The researchers found that the percentage of infants achieving the primary outcome of 75 nmol/L of 25(OH)D differed at 3 months by group (for 400 IU/d, 55%; for 800 IU/d, 81%; for 1,200 IU/d, 92%; and for 1,600 IU/d, 100%). “This concentration was not sustained in 97.5% of infants at 12 months in any of the groups. The 1,600-IU/d dosage was discontinued prematurely because of elevated plasma 25(OH)D concentrations.”
Overall, 97% of infants in all treatment groups achieved the secondary outcome of 50 nmol/L or greater of plasma 25(OH)D by 3 months of age, with no differences among groups. This concentration was sustained in 98% of infants at 12 months.
Bone mineral concentration increased over time for lumbar spine, femur, and whole body but did not differ by group.

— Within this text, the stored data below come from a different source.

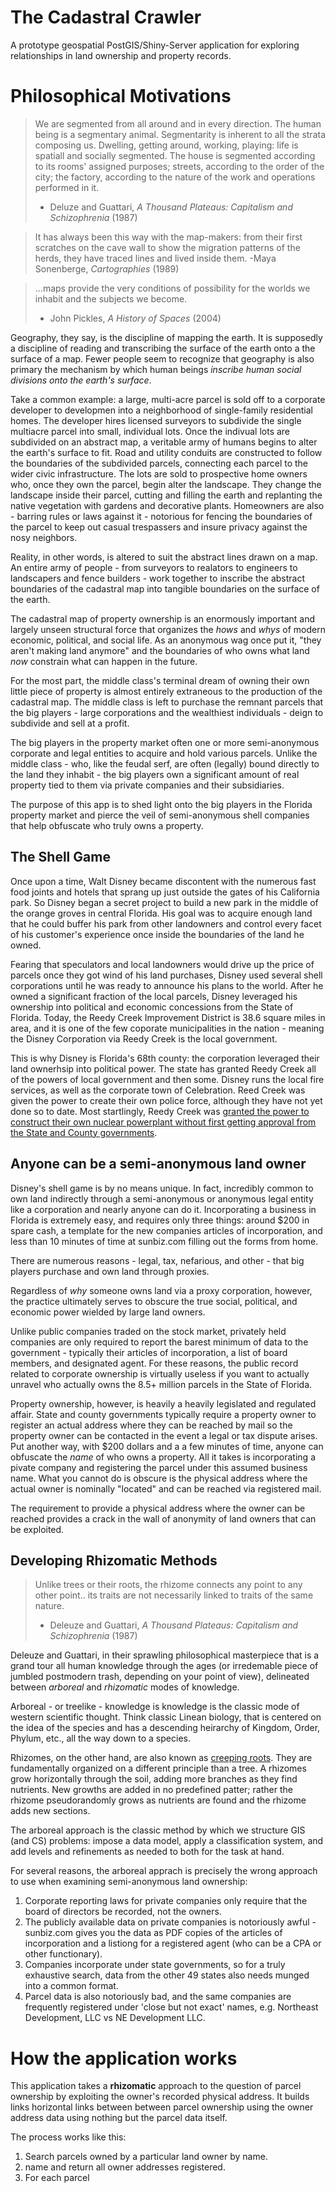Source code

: # The Cadastral Crawler  

A prototype geospatial PostGIS/Shiny-Server application for exploring relationships in land ownership and property records.  
  
# Philosophical Motivations  

> We are segmented from all around and in every direction. The human being is a segmentary animal. Segmentarity is inherent to all the strata composing us. Dwelling, getting around, working, playing: life is spatiall and socially segmented. The house is segmented according to its rooms' assigned purposes; streets, according to the order of the city; the factory, according to the nature of the work and operations performed in it.  
> - Deluze and Guattari, *A Thousand Plateaus: Capitalism and Schizophrenia* (1987)
  
> It has always been this way with the map-makers: from their first scratches on the cave wall to show the migration patterns of the herds, they have traced lines and lived inside them. 
> -Maya Sonenberge, *Cartographies* (1989)  

> ...maps provide the very conditions of possibility for the worlds we inhabit and the subjects we become.  
> - John Pickles, *A History of Spaces* (2004)  

Geography, they say, is the discipline of mapping the earth. It is supposedly a discipline of reading and transcribing the surface of the earth onto a the surface of a map. Fewer people seem to recognize that geography is also primary the mechanism by which human beings *inscribe human social divisions onto the earth's surface*.  
  
Take a common example: a large, multi-acre parcel is sold off to a corporate developer to developmen into a neighborhood of single-family residential homes. The developer hires licensed surveyors to subdivide the single multiacre parcel into small, individual lots. Once the indivual lots are subdivided on an abstract map, a veritable army of humans begins to alter the earth's surface to fit. Road and utility conduits are constructed to follow the boundaries of the subdivided parcels, connecting each parcel to the wider civic infrastructure. The lots are sold to prospective home owners who, once they own the parcel, begin alter the landscape. They change the landscape inside their parcel, cutting and filling the earth and replanting the native vegetation with gardens and decorative plants. Homeowners are also - barring rules or laws against it - notorious for fencing the boundaries of the parcel to keep out casual trespassers and insure privacy against the nosy neighbors. 
  
Reality, in other words, is altered to suit the abstract lines drawn on a map. An entire army of people - from surveyors to realators to engineers to landscapers and fence builders - work together to inscribe the abstract boundaries of the cadastral map into tangible boundaries on the surface of the earth.
  
The cadastral map of property ownership is an enormously important and largely unseen structural force that organizes the *hows* and *whys* of modern economic, political, and social life. As an anonymous wag once put it, "they aren't making land anymore" and the boundaries of who owns what land *now* constrain what can happen in the future.  
  
For the most part, the middle class's terminal dream of owning their own little piece of property is almost entirely extraneous to the production of the cadastral map. The middle class is left to purchase the remnant parcels that the big players - large corporations and the wealthiest individuals - deign to subdivide and sell at a profit. 
  
The big players in the property market often one or more semi-anonymous corporate and legal entities to acquire and hold various parcels. Unlike the middle class - who, like the feudal serf, are often (legally) bound directly to the land they inhabit - the big players own a significant amount of real property tied to them via private companies and their subsidiaries.  
  
The purpose of this app is to shed light onto the big players in the Florida property market and pierce the veil of semi-anonymous shell companies that help obfuscate who truly owns a property.  

## The Shell Game

Once upon a time, Walt Disney became discontent with the numerous fast food joints and hotels that sprang up just outside the gates of his California park. So Disney began a secret project to build a new park in the middle of the orange groves in central Florida. His goal was to acquire enough land that he could buffer his park from other landowners and control every facet of his customer's experience once inside the boundaries of the land he owned.  

Fearing that speculators and local landowners would drive up the price of parcels once they got wind of his land purchases, Disney used several shell corporations until he was ready to announce his plans to the world. After he owned a significant fraction of the local parcels, Disney leveraged his ownership into political and economic concessions from the State of Florida. Today, the Reedy Creek Improvement District is 38.6 square miles in area, and it is one of the few coporate municipalities in the nation - meaning the Disney Corporation via Reedy Creek is the local government.  
  
This is why Disney is Florida's 68th county: the corporation leveraged their land ownerhsip into political power. The state has granted Reedy Creek all of the powers of local government and then some. Disney runs the local fire services, as well as the corporate town of Celebration. Reed Creek was given the power to create their own police force, although they have not yet done so to date. Most startlingly, Reedy Creek was [granted the power to construct their own nuclear powerplant without first getting approval from the State and County governments](https://www.bloomberg.com/news/articles/2019-05-15/disney-world-s-literal-nuclear-option-explained).  

## Anyone can be a semi-anonymous land owner  

Disney's shell game is by no means unique. In fact, incredibly common to own land indirectly through a semi-anonymous or anonymous legal entity like a corporation and nearly anyone can do it. Incorporating a business in Florida is extremely easy, and requires only three things: around $200 in spare cash, a template for the new companies articles of incorporation, and less than 10 minutes of time at sunbiz.com filling out the forms from home.  

There are numerous reasons - legal, tax, nefarious, and other - that big players purchase and own land through proxies.  
  
Regardless of *why* someone owns land via a proxy corporation, however, the practice ultimately serves to obscure the true social, political, and economic power wielded by large land owners.

Unlike public companies traded on the stock market, privately held companies are only required to report the barest minimum of data to the government - typically their articles of incorporation, a list of board members, and designated agent. For these reasons, the public record related to corporate ownership is virtually useless if you want to actually unravel who actually owns the 8.5+ million parcels in the State of Florida. 

Property ownership, however, is heavily a heavily legislated and regulated affair. State and county governments typically require a property owner to register an actual address where they can be reached by mail so the property owner can be contacted in the event a legal or tax dispute arises. Put another way, with $200 dollars and a a few minutes of time, anyone can obfuscate the *name* of who owns a property. All it takes is incorporating a pivate company and registering the parcel under this assumed business name. What you cannot do is obscure is the physical address where the actual owner is nominally "located" and can be reached via registered mail.  
  
The requirement to provide a physical address where the owner can be reached provides a crack in the wall of anonymity of land owners that can be exploited.  
  
## Developing Rhizomatic Methods  
> Unlike trees or their roots, the rhizome connects any point to any other point.. its traits are not necessarily linked to traits of the same nature.  
> - Deleuze and Guattari, *A Thousand Plateaus: Capitalism and Schizophrenia* (1987)  

Deleuze and Guattari, in their sprawling philosophical masterpiece that is a grand tour all human knowledge through the ages (or irredemable piece of jumbled postmodern trash, depending on your point of view), delineated between *arboreal* and *rhizomatic* modes of knowledge. 
  
Arboreal - or treelike - knowledge is knowledge is the classic mode of western scientific thought. Think classic Linean biology, that is centered on the idea of the species and has a descending heirarchy of Kingdom, Order, Phylum, etc., all the way down to a species. 

Rhizomes, on the other hand, are also known as [creeping roots](https://en.wikipedia.org/wiki/Rhizome). They are fundamentally organized on a different principle than a tree. A rhizomes grow horizontally through the soil, adding more branches as they find nutrients. New growths are added in no predefined patter; rather the rhizome pseudorandomly grows as nutrients are found and the rhizome adds new sections. 

The arboreal approach is the classic method by which we structure GIS (and CS) problems: impose a data model, apply a classification system, and add levels and refinements as needed to both for the task at hand.  

For several reasons, the arboreal apprach is precisely the wrong approach to use when examining semi-anonymous land ownership:  

  1. Corporate reporting laws for private companies only require that the board of directors be recorded, not the owners.  
  2. The publicly available data on private companies is notoriously awful - sunbiz.com gives you the data as PDF copies of the articles of incorporation and a listiong for a registered agent (who can be a CPA or other functionary).  
  3. Companies incorporate under state governments, so for a truly exhaustive search, data from the other 49 states also needs munged into a common format.  
  4.  Parcel data is also notoriously bad, and the same companies are frequently registered under 'close but not exact' names, e.g. Northeast Development, LLC vs NE Development LLC.  
  
# How the application works   

This application takes a **rhizomatic** approach to the question of parcel ownership by exploiting the owner's recorded physical address.  It builds links horizontal links between between parcel ownership using the owner address data using nothing but the parcel data itself.  

The process works like this:  
  
  1. Search parcels owned by a particular land owner by name.
  2. name and return all owner addresses registered.  
  2. For each parcel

“Our primary objective was to establish a vitamin D dosage that would support a plasma concentration of 25(OH)D of 75 nmol/L or greater in 97.5% of infants at 3 months of age. Only the 1,600-IU/d dosage of vitamin D met this criterion; however, this dosage was discontinued because most infants in that group developed elevated plasma 25(OH)D concentrations that have been associated with hypercalcemia [higher-than-normal level of calcium in the blood],” the authors wrote. “Thus, the primary outcome was not achieved at 3 months, when plasma 25(OH)D concentrations were highest; all dosages failed except the highest dosage, which appears to be too high.”
“Additional studies are required before conclusions can be made regarding higher targets or the needs of high-risk groups.”